After a quick zip around the dining room and lounges (more catalogue decor) we moved on to the serious stuff. The health section was in the new extension behind the main wing. The heart of the complex was surrounded by the pool under a vaulted glass ceiling and some clever trompe l’oeils of tropical seascapes. Through arches of fake palm trees, a number of corridors led to the treatment rooms. Our tour guide, Marianne, otherwise known as the Client Liaison Officer, whizzed us round the facilities. I loitered a while in the doorway of the G5 massage parlor. The machine, which looked like an elaborate vacuum cleaner, stood by the massage bed, its sponge heads lying limply over the top. I closed my eyes, the better to imagine the screams and the walls splattered with blood.
On the floor above, the last aerobics class of the day was coming to an end with some frenzied jogging to hype up the heart rate. I looked through the doors at the backs of some twenty women bopping up and down like a clutch of overage cheerleaders practicing for the big game. The sight much reassured me. Despite all the ad talk, Castle Dean was clearly not the kind of health farm which doubled as a finishing school for super models.
On the other hand, as the gym next door showed, it did have its health freaks. In a corner two women were pumping serious iron on the chest and leg machines. One of them was more or less a normal shape, but the other was built like a piece of flex. You could almost feel the electricity pulsing through her. They both looked some way away from climaxing. Know how you feel, I thought. I have the same problem with working out as I do with sex. Low boredom threshold. Whatever’s pumping. Near the door an older woman was cycling slowly to nowhere, overshadowed by her Olympic companions. I gave her a reassuring smile.

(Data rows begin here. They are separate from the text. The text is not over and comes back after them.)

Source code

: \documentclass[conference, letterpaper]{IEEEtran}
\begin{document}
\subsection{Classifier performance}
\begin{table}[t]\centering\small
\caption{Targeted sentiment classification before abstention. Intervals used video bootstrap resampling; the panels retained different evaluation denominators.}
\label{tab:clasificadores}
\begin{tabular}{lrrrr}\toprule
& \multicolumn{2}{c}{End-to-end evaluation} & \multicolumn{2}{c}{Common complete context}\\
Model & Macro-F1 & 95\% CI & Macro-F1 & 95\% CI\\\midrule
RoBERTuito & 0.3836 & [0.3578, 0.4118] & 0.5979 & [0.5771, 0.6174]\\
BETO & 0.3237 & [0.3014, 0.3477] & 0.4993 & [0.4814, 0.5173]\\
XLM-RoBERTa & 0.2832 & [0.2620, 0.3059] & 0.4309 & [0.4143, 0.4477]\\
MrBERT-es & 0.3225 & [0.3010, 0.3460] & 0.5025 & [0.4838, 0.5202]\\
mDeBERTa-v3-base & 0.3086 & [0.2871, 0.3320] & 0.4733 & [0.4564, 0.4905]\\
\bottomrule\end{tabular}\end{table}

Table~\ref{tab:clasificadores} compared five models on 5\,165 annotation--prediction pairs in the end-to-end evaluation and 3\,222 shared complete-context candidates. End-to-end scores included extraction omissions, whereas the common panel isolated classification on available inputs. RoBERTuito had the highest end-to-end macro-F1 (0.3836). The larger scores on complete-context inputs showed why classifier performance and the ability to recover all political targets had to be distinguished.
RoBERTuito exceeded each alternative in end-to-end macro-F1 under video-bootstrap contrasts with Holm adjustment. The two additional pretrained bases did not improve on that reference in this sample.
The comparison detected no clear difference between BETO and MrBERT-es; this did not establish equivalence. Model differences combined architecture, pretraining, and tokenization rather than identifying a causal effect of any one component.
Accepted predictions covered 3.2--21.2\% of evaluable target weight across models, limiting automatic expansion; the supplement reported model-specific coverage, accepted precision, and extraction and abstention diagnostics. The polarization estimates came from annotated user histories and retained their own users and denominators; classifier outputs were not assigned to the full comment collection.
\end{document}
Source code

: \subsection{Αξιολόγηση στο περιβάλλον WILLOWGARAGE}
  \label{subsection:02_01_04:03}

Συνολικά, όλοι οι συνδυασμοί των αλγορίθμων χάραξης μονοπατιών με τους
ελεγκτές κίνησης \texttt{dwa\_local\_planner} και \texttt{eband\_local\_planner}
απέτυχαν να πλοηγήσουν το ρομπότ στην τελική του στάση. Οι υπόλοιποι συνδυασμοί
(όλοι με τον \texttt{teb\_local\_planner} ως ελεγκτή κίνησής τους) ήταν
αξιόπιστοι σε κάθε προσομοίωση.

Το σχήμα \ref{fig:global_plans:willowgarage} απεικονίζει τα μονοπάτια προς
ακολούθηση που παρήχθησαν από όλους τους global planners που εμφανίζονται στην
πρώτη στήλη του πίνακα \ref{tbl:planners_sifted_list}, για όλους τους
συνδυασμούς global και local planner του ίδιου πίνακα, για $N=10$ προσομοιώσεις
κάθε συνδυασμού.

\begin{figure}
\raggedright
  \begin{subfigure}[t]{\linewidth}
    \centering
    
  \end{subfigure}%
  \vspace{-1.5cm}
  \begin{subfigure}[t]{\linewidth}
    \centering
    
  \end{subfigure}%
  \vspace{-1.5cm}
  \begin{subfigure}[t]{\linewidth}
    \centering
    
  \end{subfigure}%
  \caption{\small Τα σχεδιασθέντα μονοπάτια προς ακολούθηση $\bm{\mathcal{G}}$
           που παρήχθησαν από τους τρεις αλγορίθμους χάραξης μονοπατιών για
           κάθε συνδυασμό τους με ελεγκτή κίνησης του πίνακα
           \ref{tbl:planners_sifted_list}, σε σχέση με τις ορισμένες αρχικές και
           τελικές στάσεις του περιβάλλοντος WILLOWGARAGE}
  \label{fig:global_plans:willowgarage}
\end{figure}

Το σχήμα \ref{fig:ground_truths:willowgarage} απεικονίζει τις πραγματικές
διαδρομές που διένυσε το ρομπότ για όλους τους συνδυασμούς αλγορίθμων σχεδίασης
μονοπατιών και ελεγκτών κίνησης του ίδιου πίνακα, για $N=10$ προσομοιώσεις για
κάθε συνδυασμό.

In the heat treatment area the figure in the sauna looked hot but voluntarily so, while the six or seven women in the steam room—well, I’ve already waxed lyrical about them.
I was ready to take my clothes off then and there, but that wasn’t allowed. Not yet, anyway. Before the treatments you needed to have a treatment plan, and that meant seeing the nurse.
She turned out not to have quite the customer charm skills of the lovely Marianne. No doubt she had learned her trade in the National Health Service, and was having trouble adapting to the private sector. After a tight little smile and a few brisk personal details, she had me “popping” off my clothes and onto the scales. The weights danced between the eight- and nine-stone mark, coming to rest nearer the latter. It was the kind of revelation that might have driven Naomi Campbell to suicide, but I gained comfort from a
more historical perspective: if Naomi and I had both been naked in front of Rubens, it would not have been her who would have made it to the National Gallery.
Staff nurse Ratched, however, was more of a Giacometti fan. The treatment she worked out for me involved rigorous daily exercise and a week on the reduced-calorie diet. She made it sound like a penance.